All Seasons Garden
The All-Seasons Garden is a large island bed designed to demonstrate the concept of a garden with four seasons of interest. With the help of The Peoria Garden Club, the All-Seasons Garden was built and dedicated on Arbor Day in 1978. Recently in 2008, it was refurbished, incorporating new trees, flowering shrubs, grasses, perennials and teak benches. Four seasons of interest is provided by using a diversity of trees, shrubs, grasses, evergreens and perennials; and using plants with extended periods of interest like the hydrangea, with its long lasting flowers that even persist into the winter. In addition, we utilized plants that offer several seasons of interest. A good example being the Midwinter Fire Dogwood that blooms in spring, bears fruit in summer and brightens the winter with orange and red stems. In exploring this garden throughout the year you will discover that interest can come in many different forms:
Anchoring the east end of the garden is a couple Baldcypress Taxodium distichum. They have beautiful fine-textured foliage that turns a wonderful orange to copper in fall.
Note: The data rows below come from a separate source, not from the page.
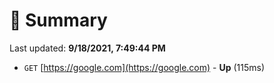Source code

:# 📖 Summary
Last updated: **9/18/2021, 7:49:44 PM**

- `GET` [https://google.com](https://google.com) - **Up** (115ms)
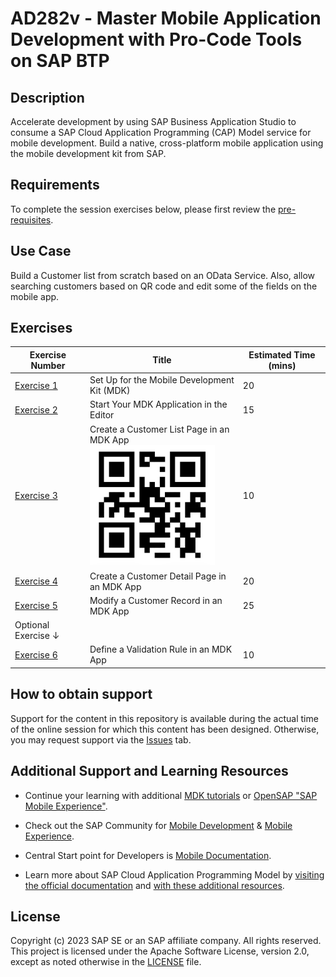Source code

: # AD282v - Master Mobile Application Development with Pro-Code Tools on SAP BTP

## Description
Accelerate development by using SAP Business Application Studio to consume a SAP Cloud Application Programming (CAP) Model service for mobile development. Build a native, cross-platform mobile application using the mobile development kit from SAP.

## Requirements
To complete the session exercises below, please first review the [pre-requisites](https://developers.sap.com/group.mobile-dev-kit-setup.html).

## Use Case

Build a Customer list from scratch based on an OData Service. Also, allow searching customers based on QR code and edit some of the fields on the mobile app.

## Exercises
| Exercise Number | Title                                           | Estimated Time (mins) |
| --------------- | -----------------------------------------------| ------------------- |
| [Exercise 1](https://developers.sap.com/group.mobile-dev-kit-setup.html) | Set Up for the Mobile Development Kit (MDK) | 20 |
| [Exercise 2](https://developers.sap.com/tutorials/cp-mobile-dev-kit-offline-app.html) | Start Your MDK Application in the Editor | 15 |
| [Exercise 3](https://developers.sap.com/tutorials/cp-mobile-dev-kit-list-page.html) | Create a Customer List Page in an MDK App <br>  <img src="images/qr.jpg" alt="QR Code to Scan" width="200"/>| 10 |
| [Exercise 4](https://developers.sap.com/tutorials/cp-mobile-dev-kit-detail-page.html) | Create a Customer Detail Page in an MDK App | 20 |
| [Exercise 5](https://developers.sap.com/tutorials/cp-mobile-dev-kit-edit-customer.html) | Modify a Customer Record in an MDK App | 25 |
| Optional Exercise ↓ |                                                 |                     |
| [Exercise 6](https://developers.sap.com/tutorials/cp-mobile-dev-kit-add-validation.html) | Define a Validation Rule in an MDK App | 10 |



## How to obtain support
Support for the content in this repository is available during the actual time of the online session for which this content has been designed. Otherwise, you may request support via the [Issues](../../issues) tab.

## Additional Support and Learning Resources
- Continue your learning with additional [MDK tutorials](https://help.sap.com/doc/f53c64b93e5140918d676b927a3cd65b/Cloud/en-US/docs-en/guides/getting-started/mdk/overview.html#tutorials) or [OpenSAP "SAP Mobile Experience"](https://open.sap.com/courses/mobile4).

- Check out the SAP Community for [Mobile Development](https://community.sap.com/topics/mobile-technology) & [Mobile Experience](https://community.sap.com/topics/mobile-experience).

- Central Start point for Developers is [Mobile Documentation](https://help.sap.com/doc/f53c64b93e5140918d676b927a3cd65b/Cloud/en-US/docs-en/index.html).
  
- Learn more about SAP Cloud Application Programming Model by [visiting the official documentation](https://cap.cloud.sap/docs/) and [with these additional resources](https://cap.cloud.sap/docs/resources/).

## License
Copyright (c) 2023 SAP SE or an SAP affiliate company. All rights reserved. This project is licensed under the Apache Software License, version 2.0, except as noted otherwise in the [LICENSE](LICENSES/Apache-2.0.txt) file.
Beneath the Baldcypress, is a cluster of Midwinter Fire Dogwood Cornus sanguinea 'Midwinter Fire,' (photo left) (2) a cultivar of Bloodtwig Dogwood, noted for its colorful branches and twigs in winter. It is a multi-stemmed shrub that grows to 5-6' in height and spread. The outstanding winter stems range from yellow near the base to orange in the middle and red at the tips. It bears white flowers in the spring followed by white fruit and golden yellow fall color. A bit further west you will find Doublefile Viburnum Viburnum plicatum var. tomentosum 'Mariesii,' (photo below) most noted for its distinctive layered horizontal branching. It is a broad, dense, multi-stemmed shrub that typically reaches to 10-12’ in height and spreads to 15’ in width. White flower clusters bloom in profusion along the branches in April or May and give way in summer to red berry-like drupes which mature to black. It bears dark green leaves that turn reddish purple in fall
Along the south edge, a flowering shrub that spans multiple seasons is the Pinky Winky Hydrangea Hydrangea paniculata 'DVPpinky.' It has unique white and pink two-toned flower heads that appear in mid-summer, they emerge white and the flowers at the base quickly turn pink. The flowers will persist well into winter, drying to creamy beige. Also along this south edge, a Contorted Filbert or Harry Lauder’s Walking Stick Corylus avellana ‘Contorta’ acts as a focal point. It has unique and whimsical character with twisted and spiraling branches, twigs and leaves. In fall and winter, when the leaves have fallen, it becomes quite noticeable and provides incredible winter interest. Nearby the Rozanne Cranesbill Geranium 'Gerwat' (see photo below) has very large violet blue flowers with white centers, with an exceptional long bloom time, from early summer until frost. It is a beautiful plant that forms a mound, 20” tall and 24” in width. Behind the cranesbill, there is a cluster of Viking Black Chokeberry Aronia melanocarpa ‘Viking’, an open upright shrub that reaches 4-6’ in height and spread. It bears white flower clusters in spring and black fruit in the summer that persist well into the winter. Its fall color ranges from crimson to wine-red to apricot.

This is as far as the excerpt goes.